In any case…Katabasis.
Further on the “Harold with a mayfly brain”–I have no memory of anyone recommending this book to me. It just showed-up on my Wishlist on Audible, likely from a NPR Fresh Air book recommendation. I consumed it over about a week, and it went through the full arc of (1) Neat Premise, (2) Obvious middle, (3) What’s even happening, to (4) Oh right, there needs to be an ending.
Neat Premise
In the novel, we open on the protagonist and narrator, American magical prodigy Alice Law, preparing to jump from a pentagram drawn on the floor of a room at Cambridge University to Hell/Hades to retrieve her Magick Studies Professor so he can approver her Doctoral status in magic. Just as she’s about to start the incantation, Peter Murdoch, her rival and “Golden Boy” student bursts in and insists on coming with.
The price to go to hell? Just half your remaining lifespan, assuming you ever get back out in the first place.
Oh well. They’re 22 and figure 30 years of their remaining lifespan is fine. They decide to make a soiree of it, and go together.
Obvious middle
Once in Hell, they enter the first canto, Limbo and it’s not so bad. They encounter some familiar characters the way Dante would’ve. Various “levels” match Dante’s experience: Lust, Greed, Wrath, etc. Some have some novel representations and inhabitants.
For those who’ve read Dante, it’s interesting but not as zesty.
What’s even happening?
So where things veer is when the main internal and external conflicts are introduced. Initially the rivalry between Peter and Eve takes the stage, but then an “evil” set of magicians in hell becomes the boogeyman, the “Terminator”-style pursuers that hound our protagonists.

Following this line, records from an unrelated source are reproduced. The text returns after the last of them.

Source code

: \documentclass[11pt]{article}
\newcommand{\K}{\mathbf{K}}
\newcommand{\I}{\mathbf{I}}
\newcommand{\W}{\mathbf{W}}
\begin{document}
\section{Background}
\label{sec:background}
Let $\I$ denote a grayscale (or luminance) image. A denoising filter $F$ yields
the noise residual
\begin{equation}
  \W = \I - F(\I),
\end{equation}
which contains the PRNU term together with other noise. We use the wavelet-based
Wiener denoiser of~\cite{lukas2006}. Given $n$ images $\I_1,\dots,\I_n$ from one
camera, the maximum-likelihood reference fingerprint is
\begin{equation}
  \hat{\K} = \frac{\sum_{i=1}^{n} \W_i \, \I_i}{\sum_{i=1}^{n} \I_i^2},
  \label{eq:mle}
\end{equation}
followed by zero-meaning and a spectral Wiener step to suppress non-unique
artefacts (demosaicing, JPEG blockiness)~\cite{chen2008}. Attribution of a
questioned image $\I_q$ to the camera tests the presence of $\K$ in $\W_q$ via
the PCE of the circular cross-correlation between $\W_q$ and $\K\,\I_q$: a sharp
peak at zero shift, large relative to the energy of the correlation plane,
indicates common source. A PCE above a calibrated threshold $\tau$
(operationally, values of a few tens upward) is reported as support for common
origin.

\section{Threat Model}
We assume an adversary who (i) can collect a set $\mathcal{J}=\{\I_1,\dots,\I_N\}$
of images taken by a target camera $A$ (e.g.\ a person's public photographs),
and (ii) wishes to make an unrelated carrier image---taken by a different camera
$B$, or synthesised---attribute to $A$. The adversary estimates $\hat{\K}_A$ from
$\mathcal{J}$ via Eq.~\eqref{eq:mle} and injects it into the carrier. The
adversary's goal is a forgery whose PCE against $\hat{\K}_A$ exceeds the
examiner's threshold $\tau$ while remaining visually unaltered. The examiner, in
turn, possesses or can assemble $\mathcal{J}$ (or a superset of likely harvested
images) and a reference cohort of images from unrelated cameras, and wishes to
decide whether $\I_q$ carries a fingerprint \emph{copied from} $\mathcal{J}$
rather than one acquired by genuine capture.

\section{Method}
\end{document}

Things really fall off the wheels, and honestly I wonder if the author is trying to make us feel what it’s like to be listless in Hell itself. Because I just about put the book down.
Oh right, an ending
So Eve reaches the city of hell, Dis, gets tempted, breaks free, meets umm…Satan, I guess? It’s rushed, narrative threads get tied up.
Summary Review
Overall, Katabasis is like alot of Fantasy/Sci Fi I’ve been reading lately. It sets-up a terrific premise, and then the characters just don’t feel real. The book spends hours of en medias res flashbacks explaining just WHY two super-bright magicians are obsessed with going to Hell to retrieve a guy they both hate.
Ultimately it rings hollow and I wish I had the hours I spent listening back. There are some novel ideas here but they don’t go anywhere for me. I can’t recommend Katabasis, at all.